I-f’s involvement in dance music begins in the early 90s, when he was a member of Unit Moebius, the seminal Hague-based acid-techno act often referred to as “Europe’s answer to Underground Resistance”. Raw, jacking acid quickly became the fledgling producer’s bread and butter, and the various tracks he recorded under the name Beverly Hills 808303 – including ‘Acid Planet 4′ and ‘Greatest Shit’ – are some of the craziest squat party jams you’ll ever hear. In 1997 he turned out the proto-electroclash classic ‘Space Invaders Are Smoking Grass’ – still one of the most influential dance tracks ever made – by which time his cult status was rigorously assured.
That didn’t mean he took his foot off the gas. Though the last couple of years have been quiet on the production front, over the course of this decade Ferenc has made music under a bewildering array of aliases, including Housemaid, Jungian Archetype and Frank Castle, and groups like Los Muchachos Gruesos and Brothers Fuck & Friend. He has founded and helmed a number of acclaimed record labels, primarily Viewlexx and Murder Capital, the aesthetic of the latter inspired by the stylized violence of 70s cop movies and The Hague’s all too real status today as, yes, “murder capital” of Holland.
But for all the production and label work that’s made I-f’s name, it’s arguably his role as radio broadcaster that’s most distinguishing and impressive. Following some short-lived pirate dalliances in the late 80s and early 90s, Ferenc founded the legendary, now defunct CBS (Cybernetic Broadcasting System), which gave a level of attention to out-there disco, italo and electro that would have been unthinkable for a mainstream station.
CBS paved the way for the bigger, bolder and more “future-proof” Intergalactic FM, without doubt the greatest internet radio service and community on the planet (well, if you like electronic music). Across its four continuously streaming channels you’ll hear everything from giallo scores, library music, electro classics, underground hip-hop, synth-pop, spooky jazz, techno – there are no rules, just an unwavering commitment to great music.
What’s great about Intergalactic FM, above and beyond the quality of its music and personality of its presenters – Legowelt’s Astro Unicorn show is a weekly highlight, by the way – is that it actually tells you what the hell it is you’re listening to.
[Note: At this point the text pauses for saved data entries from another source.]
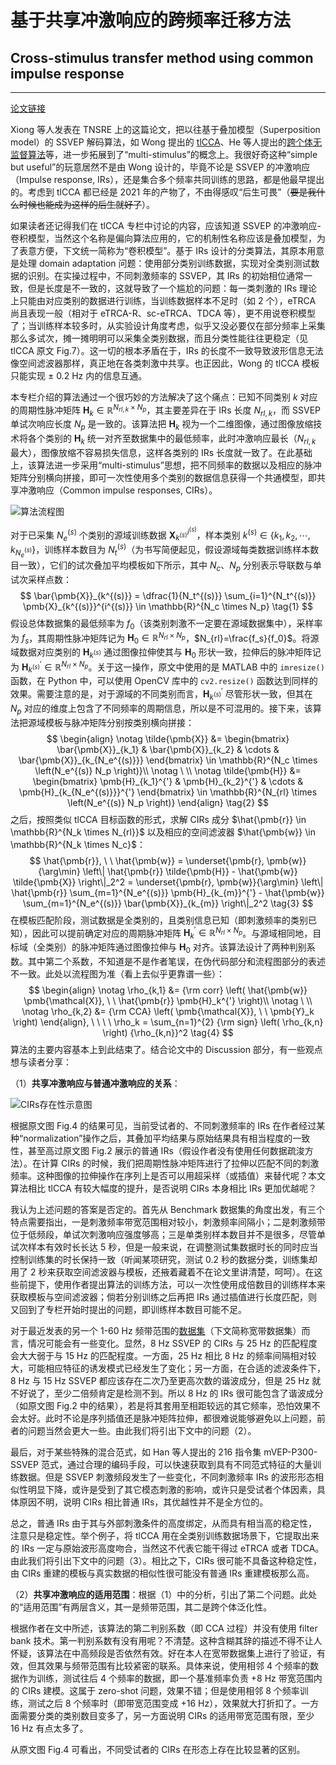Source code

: # 基于共享冲激响应的跨频率迁移方法
## Cross-stimulus transfer method using common impulse response
***

[论文链接][refer]

Xiong 等人发表在 TNSRE 上的这篇论文，把以往基于叠加模型（Superposition model）的 SSVEP 解码算法，如 Wong 提出的 [tlCCA]、He 等人提出的[跨个体无监督算法]等，进一步拓展到了“multi-stimulus”的概念上。我很好奇这种“simple but useful”的玩意居然不是由 Wong 设计的，毕竟不论是 SSVEP 的冲激响应（Impulse response, IRs），还是集合多个频率共同训练的思路，都是他最早提出的。考虑到 tlCCA 都已经是 2021 年的产物了，不由得感叹“后生可畏”（~~要是我什么时候也能成为这样的后生就好了~~）。

如果读者还记得我们在 tlCCA 专栏中讨论的内容，应该知道 SSVEP 的冲激响应-卷积模型，当然这个名称是偏向算法应用的，它的机制性名称应该是叠加模型，为了表意方便，下文统一简称为“卷积模型”。基于 IRs 设计的分类算法，其原本用意是处理 domain adaptation 问题：使用部分类别训练数据，实现对全类别测试数据的识别。在实操过程中，不同刺激频率的 SSVEP，其 IRs 的初始相位通常一致，但是长度是不一致的，这就导致了一个尴尬的问题：每一类刺激的 IRs 理论上只能由对应类别的数据进行训练，当训练数据样本不足时（如 2 个），eTRCA 尚且表现一般（相对于 eTRCA-R、sc-eTRCA、TDCA 等），更不用说卷积模型了；当训练样本较多时，从实验设计角度考虑，似乎又没必要仅在部分频率上采集那么多试次，摊一摊明明可以采集全类别数据，而且分类性能往往更稳定（见 tlCCA 原文 Fig.7）。这一切的根本矛盾在于，IRs 的长度不一致导致波形信息无法像空间滤波器那样，真正地在各类刺激中共享。也正因此，Wong 的 tlCCA 模板只能实现 $\pm$ 0.2 Hz 内的信息互通。

本专栏介绍的算法通过一个很巧妙的方法解决了这个痛点：已知不同类别 $k$ 对应的周期性脉冲矩阵 $\pmb{H}_k \in \mathbb{R}^{N_{rl,k} \times N_p}$，其主要差异在于 IRs 长度 $N_{rl,k}$，而 SSVEP 单试次响应长度 $N_p$ 是一致的。该算法把 $\pmb{H}_k$ 视为一个二维图像，通过图像放缩技术将各个类别的 $\pmb{H}_k$ 统一对齐至数据集中的最低频率，此时冲激响应最长（$N_{rl,k}$ 最大），图像放缩不容易损失信息，这样各类别的 IRs 长度就一致了。在此基础上，该算法进一步采用“multi-stimulus”思想，把不同频率的数据以及相应的脉冲矩阵分别横向拼接，即可一次性使用多个类别的数据信息获得一个共通模型，即共享冲激响应（Common impulse responses, CIRs）。

![算法流程图](/SSVEP_algorithms/数据增强%20&%20迁移学习算法/20241125.png)

对于已采集 $N_e^{(s)}$ 个类别的源域训练数据 $\pmb{X}_{k^{(s)}}^{i^{(s)}}$，样本类别 $k^{(s)} \in \left\{ k_1, k_2, \cdots, k_{N_e^{(s)}} \right\}$，训练样本数目为 $N_t^{(s)}$（为书写简便起见，假设源域每类数据训练样本数目一致），它们的试次叠加平均模板如下所示，其中 $N_c$、$N_p$ 分别表示导联数与单试次采样点数：
$$
\bar{\pmb{X}}_{k^{(s)}} = \dfrac{1}{N_t^{(s)}} \sum_{i=1}^{N_t^{(s)}} \pmb{X}_{k^{(s)}}^{i^{(s)}} \in \mathbb{R}^{N_c \times N_p}
\tag{1}
$$
假设总体数据集的最低频率为 $f_0$（该类别刺激不一定要在源域数据集中），采样率为 $f_s$，其周期性脉冲矩阵记为 $\pmb{H}_0 \in \mathbb{R}^{N_{rl} \times N_p}$，$N_{rl}=\frac{f_s}{f_0}$。将源域数据对应类别的 $\pmb{H}_{k^{(s)}}$ 通过图像拉伸使其与 $\pmb{H}_0$ 形状一致，拉伸后的脉冲矩阵记为 $\pmb{H}_{k^{(s)}}^{'} \in \mathbb{R}^{N_{rl} \times N_p}$。关于这一操作，原文中使用的是 MATLAB 中的 `imresize()` 函数，在 Python 中，可以使用 OpenCV 库中的 `cv2.resize()` 函数达到同样的效果。需要注意的是，对于源域的不同类别而言，$\pmb{H}_{k^{(s)}}^{'}$ 尽管形状一致，但其在 $N_p$ 对应的维度上包含了不同频率的周期信息，所以是不可混用的。接下来，该算法把源域模板与脉冲矩阵分别按类别横向拼接：
$$
\begin{align}
\notag \tilde{\pmb{X}} &= 
\begin{bmatrix}
    \bar{\pmb{X}}_{k_1} & \bar{\pmb{X}}_{k_2} & \cdots & \bar{\pmb{X}}_{k_{N_e^{(s)}}}
\end{bmatrix} \in \mathbb{R}^{N_c \times \left(N_e^{(s)} N_p \right)}\\
\notag \ \\
\notag \tilde{\pmb{H}} &=
\begin{bmatrix}
    \pmb{H}_{k_1}^{'} & \pmb{H}_{k_2}^{'} & \cdots & \pmb{H}_{k_{N_e^{(s)}}}^{'}
\end{bmatrix} \in \mathbb{R}^{N_{rl} \times \left(N_e^{(s)} N_p \right)}
\end{align}
\tag{2}
$$
之后，按照类似 tlCCA 目标函数的形式，求解 CIRs 成分 $\hat{\pmb{r}} \in \mathbb{R}^{N_k \times N_{rl}}$ 以及相应的空间滤波器 $\hat{\pmb{w}} \in \mathbb{R}^{N_k \times N_c}$：
$$
\hat{\pmb{r}}, \ \ \hat{\pmb{w}} = \underset{\pmb{r}, \pmb{w}}{\arg\min} \left\| \hat{\pmb{r}} \tilde{\pmb{H}} - \hat{\pmb{w}} \tilde{\pmb{X}} \right\|_2^2 = \underset{\pmb{r}, \pmb{w}}{\arg\min} \left\| \hat{\pmb{r}} \sum_{m=1}^{N_e^{(s)}} \pmb{H}_{k_{m}}^{'} - \hat{\pmb{w}} \sum_{m=1}^{N_e^{(s)}} \bar{\pmb{X}}_{k_{m}} \right\|_2^2
\tag{3}
$$
在模板匹配阶段，测试数据是全类别的，且类别信息已知（即刺激频率的类别已知），因此可以提前确定对应的周期脉冲矩阵 $\pmb{H}_k^{'} \in \mathbb{R}^{N_{rl} \times N_p}$。与源域相同地，目标域（全类别）的脉冲矩阵通过图像拉伸与 $\pmb{H}_0$ 对齐。该算法设计了两种判别系数。其中第二个系数，不知道是不是作者笔误，在伪代码部分和流程图部分的表述不一致。此处以流程图为准（看上去似乎更靠谱一些）：
$$
\begin{align}
    \notag \rho_{k,1} &= {\rm corr} \left( \hat{\pmb{w}} \pmb{\mathcal{X}}, \ \ \hat{\pmb{r}} \pmb{H}_k^{'} \right)\\
    \notag \ \\
    \notag \rho_{k,2} &= {\rm CCA} \left( \pmb{\mathcal{X}}, \ \ \pmb{Y}_k \right)
\end{align}, \ \ \ \ \rho_k = \sum_{n=1}^{2} {\rm sign} \left( \rho_{k,n} \right) {\rho_{k,n}}^2
\tag{4}
$$
算法的主要内容基本上到此结束了。结合论文中的 Discussion 部分，有一些观点想与读者分享：

（1）**共享冲激响应与普通冲激响应的关系**：

![CIRs存在性示意图](/SSVEP_algorithms/数据增强%20&%20迁移学习算法/20241125-1.png)

根据原文图 Fig.4 的结果可见，当前受试者的、不同刺激频率的 IRs 在作者经过某种“normalization”操作之后，其叠加平均结果与原始结果具有相当程度的一致性，甚至高过原文图 Fig.2 展示的普通 IRs（假设作者没有使用任何数据疏浚方法）。在计算 CIRs 的时候，我们把周期性脉冲矩阵进行了拉伸以匹配不同的刺激频率。这种图像的拉伸操作在序列上是否可以用超采样（或插值）来替代呢？本文算法相比 tlCCA 有较大幅度的提升，是否说明 CIRs 本身相比 IRs 更加优越呢？

我认为上述问题的答案是否定的。首先从 Benchmark 数据集的角度出发，有三个特点需要指出，一是刺激频率带宽范围相对较小，刺激频率间隔小；二是刺激频带位于低频段，单试次刺激响应强度够高；三是单类别样本数目并不是很多，尽管单试次样本有效时长长达 5 秒，但是一般来说，在调整测试集数据时长的同时应当控制训练集的时长保持一致（听闻某项研究，测试 0.2 秒的数据分类，训练集却用了 2 秒来获取空间滤波器与模板，还掖着藏着不在论文里讲清楚，呵呵）。在这些前提下，使用作者提出算法的训练方法，可以一次性使用成倍数目的训练样本来获取模板与空间滤波器；倘若分别训练之后再把 IRs 通过插值进行长度匹配，则又回到了专栏开始时提出的问题，即训练样本数目可能不足。

对于最近发表的另一个 1-60 Hz 频带范围的[数据集]（下文简称宽带数据集）而言，情况可能会有一些变化。显然，8 Hz SSVEP 的 CIRs 与 25 Hz 的匹配程度会大大弱于与 15 Hz 的匹配程度。一方面，25 Hz 相比 8 Hz 的频率间隔相对较大，可能相应特征的诱发模式已经发生了变化；另一方面，在合适的滤波条件下，8 Hz 与 15 Hz SSVEP 都应该存在二次乃至更高次数的谐波成分，但是 25 Hz 就不好说了，至少二倍频肯定是检测不到。所以 8 Hz 的 IRs 很可能包含了谐波成分（如原文图 Fig.2 中的结果），若是将其套用至相距较远的其它频率，恐怕效果不会太好。此时不论是序列插值还是脉冲矩阵拉伸，都很难说能够避免以上问题，前者的问题当然会更大一些。由此我们将引出下文中的问题（2）。

最后，对于某些特殊的混合范式，如 Han 等人提出的 216 指令集 mVEP-P300-SSVEP 范式，通过合理的编码手段，可以快速获取到具有不同范式特征的大量训练数据。但是 SSVEP 刺激频段发生了一些变化，不同刺激频率 IRs 的波形形态相似性明显下降，或许是受到了其它模态刺激的影响，或许只是受试者个体因素，具体原因不明，说明 CIRs 相比普通 IRs，其优越性并不是全方位的。

总之，普通 IRs 由于其与外部刺激条件的高度绑定，从而具有相当高的稳定性，注意只是稳定性。举个例子，将 tlCCA 用在全类别训练数据场景下，它提取出来的 IRs 一定与原始波形高度吻合，当然这不代表它能干得过 eTRCA 或者 TDCA。由此我们将引出下文中的问题（3）。相比之下，CIRs 很可能不具备这种稳定性，由 CIRs 重建的模板与真实数据的相似性很可能没有普通 IRs 重建模板那么高。

（2）**共享冲激响应的适用范围**：根据（1）中的分析，引出了第二个问题。此处的“适用范围”有两层含义，其一是频带范围，其二是跨个体泛化性。

根据作者在文中所述，该算法的第二判别系数（即 CCA 过程）并没有使用 filter bank 技术。第一判别系数有没有用呢？不清楚。这种含糊其辞的描述不得不让人怀疑，该算法在中高频段是否依然有效。好在本人在宽带数据集上进行了验证，有效，但其效果与频带范围有比较紧密的联系。具体来说，使用相邻 4 个频率的数据作为训练，测试往后 4 个频率的数据，即一个基准频率负责 +8 Hz 带宽范围内的 CIRs 建模。这属于 zero-shot 问题，效果不错；但是使用相邻 8 个频率训练，测试之后 8 个频率时（即带宽范围变成 +16 Hz），效果就大打折扣了。一方面需要分类的类别数目变多了，另一方面说明 CIRs 的适用带宽范围有限，至少 16 Hz 有点太多了。

从原文图 Fig.4 可看出，不同受试者的 CIRs 在形态上存在比较显著的区别。



[refer]: https://ieeexplore.ieee.org/document/10462176/
[tlCCA]: https://ieeexplore.ieee.org/document/9354064
[跨个体无监督算法]: https://ieeexplore.ieee.org/document/10632864/
[数据集]: https://www.nature.com/articles/s41597-024-03023-7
Stream IFM in your iTunes and the track title of the currently playing song and the one that played before it will roll before your eyes; the IFM homepage will display the playlist for the last hour. Intergalactic FM rally shares its finds and its expertise, it doesn’t just show off, and that’s what makes it so remarkable.
Be sure to check out I-f’s FACT Mix, originally broadcast on Intergalactic FM and available to download here.
With the Intergalactic FM empire growing steadily – two new channels are planned for 2010 – we spoke to Ferenc about the origins of the station, its aims, its practical difficulties. “Radio just has more possibilities than releasing records,” he says. “I can play a lot more stuff I’d like you to hear on the radio in one hour than I can release on vinyl in a year…”
Your first foray into internet radio was with CBS. What was the original vision behind that, and how did you go about making it happen?
“The reason for starting CBS was a long-standing wish to provide the planet with a 24/7 quality music stream. In Holland we always have been terrorized by horrible prefab music on the radio, pushed by the industry. This was the basis for a reasonably large pirate radio culture in the Netherlands, so at least it was good for something…
“The blueprint for CBS came actually from those days: apart from some typical disco or Chicago acid hours we played basically all kinds of music that we liked through each other.
“But that pirate radio thing was an expensive hobby so by the late 90s it was basically over. Sometimes we’d put up a transmitter for the last week of the year but it was rare that it would last longer than a few days. Then, in late 2001, me and my former radio friends started experimenting with internet radio. They really did not want to go through with it at a certain point and so in December 2002 I started CBS.”
The west coast of Holland has a rich pirate radio history. What were the most important pirates back in the day?
“One that was really big here in The Hague was Radio Stad. Their primary focus was italo disco, which for those days was great.
“Later on there was Nightlife 105 from Rotterdam in which we were heavily involved and maybe a few others. We never made it big time though…There were a lot of Dutch schlager stations active in those days too. Some of those were really big.”